(Source texts of formatted documents)
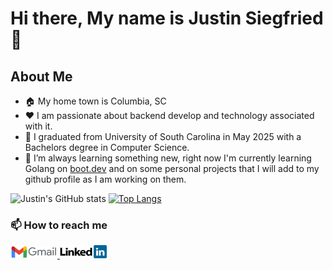 # Hi there, My name is Justin Siegfried 👋

## About Me

- 🏠 My home town is Columbia, SC
- ❤️ I am passionate about backend develop and technology associated with it.
- 🔭 I graduated from University of South Carolina in May 2025 with a Bachelors degree in Computer Science.
- 🌱 I’m always learning something new, right now I'm currently learning Golang on [boot.dev](https://www.boot.dev/u/solidaccess34) and on some personal projects that I will add to my github profile as I am working on them.

![Justin's GitHub stats](https://github-readme-stats.vercel.app/api?username=Siegfriedj2018&show_icons=true&theme=onedark)
[![Top Langs](https://github-readme-stats.vercel.app/api/top-langs/?username=Siegfriedj2018&langs_count=10&layout=compact&theme=onedark)](https://github.com/anuraghazra/github-readme-stats)

### 📫 How to reach me

<a href="mailto:justasiegfried09@gmail.com">
  <img src="./assets/Gmail2020.png" alt="Email Me" width="75">
</a>
<a href="https://www.linkedin.com/in/justin-siegfried-b91364114">
  <img src="./assets/LinkedIn-Logo.png" alt="LinkedIn" width="75">
</a>
<!--
**Siegfriedj2018/Siegfriedj2018** is a ✨ _special_ ✨ repository because its `README.md` (this file) appears on your GitHub profile.

Here are some ideas to get you started:

- I’m currently working on ...

- 👯 I’m looking to collaborate on ...
- 🤔 I’m looking for help with ...
- 💬 Ask me about ...

- 😄 Pronouns: ...
- ⚡ Fun fact: ...
-->
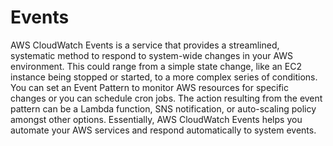 # Events

AWS CloudWatch Events is a service that provides a streamlined, systematic method to respond to system-wide changes in your AWS environment. This could range from a simple state change, like an EC2 instance being stopped or started, to a more complex series of conditions. You can set an Event Pattern to monitor AWS resources for specific changes or you can schedule cron jobs. The action resulting from the event pattern can be a Lambda function, SNS notification, or auto-scaling policy amongst other options. Essentially, AWS CloudWatch Events helps you automate your AWS services and respond automatically to system events.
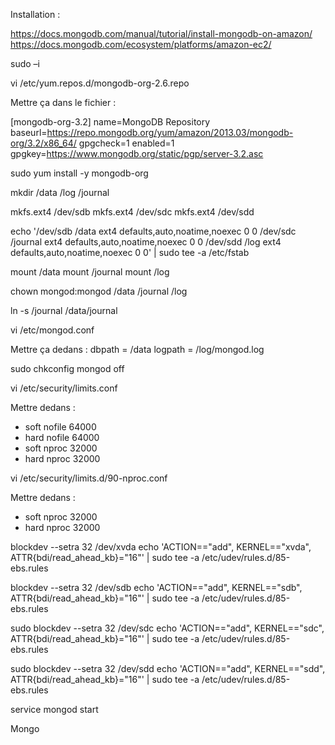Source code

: Installation :

https://docs.mongodb.com/manual/tutorial/install-mongodb-on-amazon/
https://docs.mongodb.com/ecosystem/platforms/amazon-ec2/

sudo –i

vi /etc/yum.repos.d/mongodb-org-2.6.repo

Mettre ça dans le fichier :

[mongodb-org-3.2]
name=MongoDB Repository
baseurl=https://repo.mongodb.org/yum/amazon/2013.03/mongodb-org/3.2/x86_64/
gpgcheck=1
enabled=1
gpgkey=https://www.mongodb.org/static/pgp/server-3.2.asc

sudo yum install -y mongodb-org

mkdir /data /log /journal

mkfs.ext4 /dev/sdb
mkfs.ext4 /dev/sdc
mkfs.ext4 /dev/sdd

echo '/dev/sdb /data ext4 defaults,auto,noatime,noexec 0 0
/dev/sdc /journal ext4 defaults,auto,noatime,noexec 0 0
/dev/sdd /log ext4 defaults,auto,noatime,noexec 0 0' | sudo tee -a /etc/fstab

mount /data
mount /journal
mount /log

chown mongod:mongod /data /journal /log

ln -s /journal /data/journal

vi /etc/mongod.conf

Mettre ça dedans :
dbpath = /data
logpath = /log/mongod.log

sudo chkconfig mongod off

vi /etc/security/limits.conf

Mettre dedans :
* soft nofile 64000
* hard nofile 64000
* soft nproc 32000
* hard nproc 32000

vi /etc/security/limits.d/90-nproc.conf

Mettre dedans :
* soft nproc 32000
* hard nproc 32000

blockdev --setra 32 /dev/xvda
echo 'ACTION=="add", KERNEL=="xvda", ATTR{bdi/read_ahead_kb}="16"' | sudo tee -a /etc/udev/rules.d/85-ebs.rules

blockdev --setra 32 /dev/sdb
echo 'ACTION=="add", KERNEL=="sdb", ATTR{bdi/read_ahead_kb}="16"' | sudo tee -a /etc/udev/rules.d/85-ebs.rules

sudo blockdev --setra 32 /dev/sdc
echo 'ACTION=="add", KERNEL=="sdc", ATTR{bdi/read_ahead_kb}="16"' | sudo tee -a /etc/udev/rules.d/85-ebs.rules

sudo blockdev --setra 32 /dev/sdd
echo 'ACTION=="add", KERNEL=="sdd", ATTR{bdi/read_ahead_kb}="16"' | sudo tee -a /etc/udev/rules.d/85-ebs.rules

service mongod start

Mongo
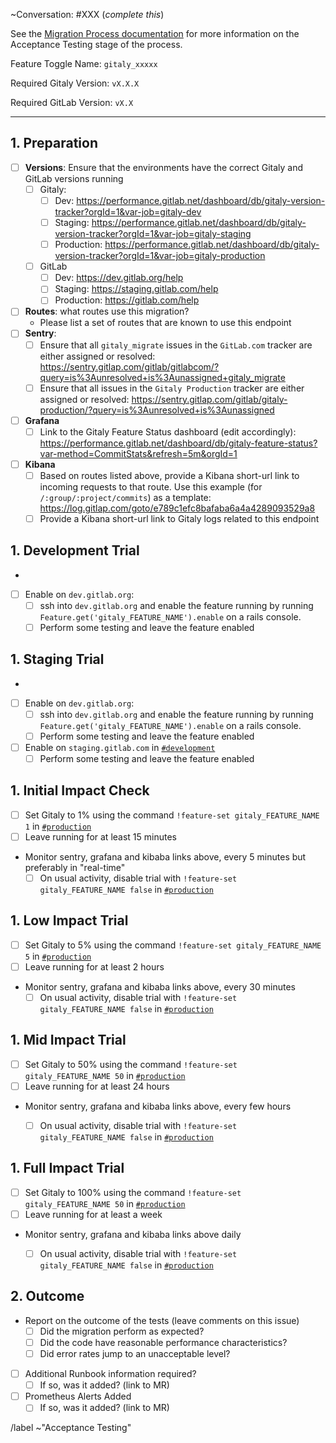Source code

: ~Conversation: #XXX (*complete this*)

See the [Migration Process documentation](https://gitlab.com/gitlab-org/gitaly/blob/master/doc/MIGRATION_PROCESS.md#acceptance-testing-acceptance-testing)
for more information on the Acceptance Testing stage of the process.

Feature Toggle Name: `gitaly_xxxxx`

Required Gitaly Version: `vX.X.X`

Required GitLab Version: `vX.X`

--------------------------------------------------------------------------------

## 1. Preparation

- [ ] **Versions**: Ensure that the environments have the correct Gitaly and GitLab versions running
  - [ ] Gitaly: 
      - [ ] Dev: https://performance.gitlab.net/dashboard/db/gitaly-version-tracker?orgId=1&var-job=gitaly-dev
      - [ ] Staging: https://performance.gitlab.net/dashboard/db/gitaly-version-tracker?orgId=1&var-job=gitaly-staging
      - [ ] Production: https://performance.gitlab.net/dashboard/db/gitaly-version-tracker?orgId=1&var-job=gitaly-production
  - [ ] GitLab 
      - [ ] Dev: https://dev.gitlab.org/help
      - [ ] Staging: https://staging.gitlab.com/help
      - [ ] Production: https://gitlab.com/help
- [ ] **Routes**: what routes use this migration?
  - Please list a set of routes that are known to use this endpoint
- [ ] **Sentry**:
  - [ ] Ensure that all `gitaly_migrate` issues in the `GitLab.com` tracker are either assigned or resolved: https://sentry.gitlap.com/gitlab/gitlabcom/?query=is%3Aunresolved+is%3Aunassigned+gitaly_migrate
  - [ ] Ensure that all issues in the `Gitaly Production` tracker are either assigned or resolved: https://sentry.gitlap.com/gitlab/gitaly-production/?query=is%3Aunresolved+is%3Aunassigned
- [ ] **Grafana**
  - [ ] Link to the Gitaly Feature Status dashboard (edit accordingly): https://performance.gitlab.net/dashboard/db/gitaly-feature-status?var-method=CommitStats&refresh=5m&orgId=1
- [ ] **Kibana**
  - [ ] Based on routes listed above, provide a Kibana short-url link to incoming requests to that route. Use this example (for `/:group/:project/commits`) as a template: https://log.gitlap.com/goto/e789c1efc8bafaba6a4a4289093529a8
  - [ ] Provide a Kibana short-url link to Gitaly logs related to this endpoint

## 1. Development Trial

- 
- [ ] Enable on `dev.gitlab.org`:
  - [ ] ssh into `dev.gitlab.org` and enable the feature running by running `Feature.get('gitaly_FEATURE_NAME').enable` on a rails console.
  - [ ] Perform some testing and leave the feature enabled

## 1. Staging Trial

- 
- [ ] Enable on `dev.gitlab.org`:
  - [ ] ssh into `dev.gitlab.org` and enable the feature running by running `Feature.get('gitaly_FEATURE_NAME').enable` on a rails console.
  - [ ] Perform some testing and leave the feature enabled
- [ ] Enable on `staging.gitlab.com` in [`#development`](https://gitlab.slack.com/messages/C02PF508L/)
  - [ ] Perform some testing and leave the feature enabled

## 1. Initial Impact Check

- [ ] Set Gitaly to 1% using the command `!feature-set gitaly_FEATURE_NAME 1` in [`#production`](https://gitlab.slack.com/messages/C101F3796/)
- [ ] Leave running for at least 15 minutes
- Monitor sentry, grafana and kibaba links above, every 5 minutes but preferably in "real-time"
  - [ ] On usual activity, disable trial with `!feature-set gitaly_FEATURE_NAME false` in [`#production`](https://gitlab.slack.com/messages/C101F3796/)

## 1. Low Impact Trial

- [ ] Set Gitaly to 5% using the command `!feature-set gitaly_FEATURE_NAME 5` in [`#production`](https://gitlab.slack.com/messages/C101F3796/)
- [ ] Leave running for at least 2 hours
- Monitor sentry, grafana and kibaba links above, every 30 minutes
  - [ ] On usual activity, disable trial with `!feature-set gitaly_FEATURE_NAME false` in [`#production`](https://gitlab.slack.com/messages/C101F3796/)

## 1. Mid Impact Trial

- [ ] Set Gitaly to 50% using the command `!feature-set gitaly_FEATURE_NAME 50` in [`#production`](https://gitlab.slack.com/messages/C101F3796/)
- [ ] Leave running for at least 24 hours
- Monitor sentry, grafana and kibaba links above, every few hours
  - [ ] On usual activity, disable trial with `!feature-set gitaly_FEATURE_NAME false` in [`#production`](https://gitlab.slack.com/messages/C101F3796/)


## 1. Full Impact Trial

- [ ] Set Gitaly to 100% using the command `!feature-set gitaly_FEATURE_NAME 50` in [`#production`](https://gitlab.slack.com/messages/C101F3796/)
- [ ] Leave running for at least a week
- Monitor sentry, grafana and kibaba links above daily
  - [ ] On usual activity, disable trial with `!feature-set gitaly_FEATURE_NAME false` in [`#production`](https://gitlab.slack.com/messages/C101F3796/)


## 2. Outcome

  - Report on the outcome of the tests (leave comments on this issue)
    - [ ] Did the migration perform as expected?
    - [ ] Did the code have reasonable performance characteristics?
    - [ ] Did error rates jump to an unacceptable level?

  - [ ] Additional Runbook information required?
    - [ ] If so, was it added? (link to MR)
  - [ ] Prometheus Alerts Added
    - [ ] If so, was it added? (link to MR)

/label ~"Acceptance Testing"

→ **The problem**
Look through the entries above and quote exactly the lines from the line with "- [ ] **Kibana**" to the line with "- [ ] Set Gitaly to 1%", counting both of those lines.

→ **Your response**
- [ ] **Kibana**
  - [ ] Based on routes listed above, provide a Kibana short-url link to incoming requests to that route. Use this example (for `/:group/:project/commits`) as a template: https://log.gitlap.com/goto/e789c1efc8bafaba6a4a4289093529a8
  - [ ] Provide a Kibana short-url link to Gitaly logs related to this endpoint

## 1. Development Trial

- 
- [ ] Enable on `dev.gitlab.org`:
  - [ ] ssh into `dev.gitlab.org` and enable the feature running by running `Feature.get('gitaly_FEATURE_NAME').enable` on a rails console.
  - [ ] Perform some testing and leave the feature enabled

## 1. Staging Trial

- 
- [ ] Enable on `dev.gitlab.org`:
  - [ ] ssh into `dev.gitlab.org` and enable the feature running by running `Feature.get('gitaly_FEATURE_NAME').enable` on a rails console.
  - [ ] Perform some testing and leave the feature enabled
- [ ] Enable on `staging.gitlab.com` in [`#development`](https://gitlab.slack.com/messages/C02PF508L/)
  - [ ] Perform some testing and leave the feature enabled

## 1. Initial Impact Check

- [ ] Set Gitaly to 1% using the command `!feature-set gitaly_FEATURE_NAME 1` in [`#production`](https://gitlab.slack.com/messages/C101F3796/)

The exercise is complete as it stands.